Commit 9b387c1 disables all providers by default in models.refresh! unless they are explicitly configured.

The intention is to be able to work on Ollama (or any other specific single provider) without being forced to provide valid keys for EVERY provider, also incurring live calls. In particular, because Ollama doesn't come with any default models and so models.refresh! is mandatory before any usage to populate available models on the server.

As mentioned in the commit message, this might be too intrusive for the intended usage of this project, so an alternative is to only do this when given a specific env var that puts ruby-llm into such a "default offline" mode.

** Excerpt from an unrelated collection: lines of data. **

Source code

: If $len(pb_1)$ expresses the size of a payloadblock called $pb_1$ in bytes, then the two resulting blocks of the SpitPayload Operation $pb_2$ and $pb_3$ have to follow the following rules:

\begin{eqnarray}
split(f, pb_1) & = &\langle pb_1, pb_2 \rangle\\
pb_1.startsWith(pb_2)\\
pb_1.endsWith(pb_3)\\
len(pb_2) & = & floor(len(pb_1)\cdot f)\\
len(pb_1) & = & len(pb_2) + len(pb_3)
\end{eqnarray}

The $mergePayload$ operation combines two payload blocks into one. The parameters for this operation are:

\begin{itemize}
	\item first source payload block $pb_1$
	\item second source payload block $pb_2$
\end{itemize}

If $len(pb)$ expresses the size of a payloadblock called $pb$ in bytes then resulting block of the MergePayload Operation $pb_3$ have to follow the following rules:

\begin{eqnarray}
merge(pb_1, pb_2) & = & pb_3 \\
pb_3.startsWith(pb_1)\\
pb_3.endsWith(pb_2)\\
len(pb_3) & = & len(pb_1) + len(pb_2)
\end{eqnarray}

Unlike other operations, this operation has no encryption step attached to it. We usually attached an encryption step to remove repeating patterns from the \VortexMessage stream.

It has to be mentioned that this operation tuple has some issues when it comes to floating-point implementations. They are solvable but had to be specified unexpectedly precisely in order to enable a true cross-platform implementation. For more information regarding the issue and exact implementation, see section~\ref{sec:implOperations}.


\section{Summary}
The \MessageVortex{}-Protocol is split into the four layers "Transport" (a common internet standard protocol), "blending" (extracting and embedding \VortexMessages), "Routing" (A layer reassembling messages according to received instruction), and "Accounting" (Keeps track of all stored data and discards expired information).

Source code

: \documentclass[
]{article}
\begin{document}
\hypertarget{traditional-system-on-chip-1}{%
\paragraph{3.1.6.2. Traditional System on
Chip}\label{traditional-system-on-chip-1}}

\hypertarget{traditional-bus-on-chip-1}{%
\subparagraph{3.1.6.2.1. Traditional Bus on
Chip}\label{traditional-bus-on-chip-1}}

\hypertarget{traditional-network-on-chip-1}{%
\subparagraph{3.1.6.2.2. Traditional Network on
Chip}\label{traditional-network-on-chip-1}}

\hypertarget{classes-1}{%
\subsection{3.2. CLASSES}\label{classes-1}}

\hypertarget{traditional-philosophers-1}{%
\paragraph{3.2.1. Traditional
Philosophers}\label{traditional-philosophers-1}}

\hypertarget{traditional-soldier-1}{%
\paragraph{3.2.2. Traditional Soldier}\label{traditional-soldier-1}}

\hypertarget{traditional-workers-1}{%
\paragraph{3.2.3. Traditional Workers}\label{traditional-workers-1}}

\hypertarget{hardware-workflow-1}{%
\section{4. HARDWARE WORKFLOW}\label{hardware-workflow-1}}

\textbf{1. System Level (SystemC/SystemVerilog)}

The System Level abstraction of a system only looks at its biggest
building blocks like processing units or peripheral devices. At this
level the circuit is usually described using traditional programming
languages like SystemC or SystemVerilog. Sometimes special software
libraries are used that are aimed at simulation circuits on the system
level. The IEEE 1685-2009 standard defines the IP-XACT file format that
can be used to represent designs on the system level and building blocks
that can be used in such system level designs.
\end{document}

This might interfere with tests and/or the models update rake task, none of which I touched yet since they also require valid keys for all providers.


As for tests, I'd like some guidance into how to implement unit testing and eventually integration testing specifically for Ollama, in a way that does not require configuring and using all APIs (and attending cost).

Since Ollama does not come with default models, I suggest a separate test suite that first ensures that a tiny model is downloaded into the Ollama server via its API.

@jm3
Copy link

jm3 commented Mar 13, 2025

was just about to file an issue for this — awesome!

@hemanth hemanth mentioned this pull request Mar 15, 2025
@crmne crmne added the new provider New provider integration label Mar 21, 2025
@crmne
Copy link
Owner

crmne commented Mar 23, 2025

Two new features to consider in your provider implementation:

  1. Model Aliases: Please add entries for your provider in aliases.json:

    "claude-3-5-sonnet": {
      "anthropic": "claude-3-5-sonnet-20241022",
      "your-provider": "your-provider-specific-id"
    }
  2. Provider Selection: Users will be able to specify your provider:

    chat = RubyLLM.chat(model: 'claude-3-5-sonnet', provider: 'your-provider')

Docs: https://rubyllm.com/guides/models#using-model-aliases

@ldmosquera
Copy link
Author

In general, I understand this can be used to specify a provider when the model is served by more than one provider.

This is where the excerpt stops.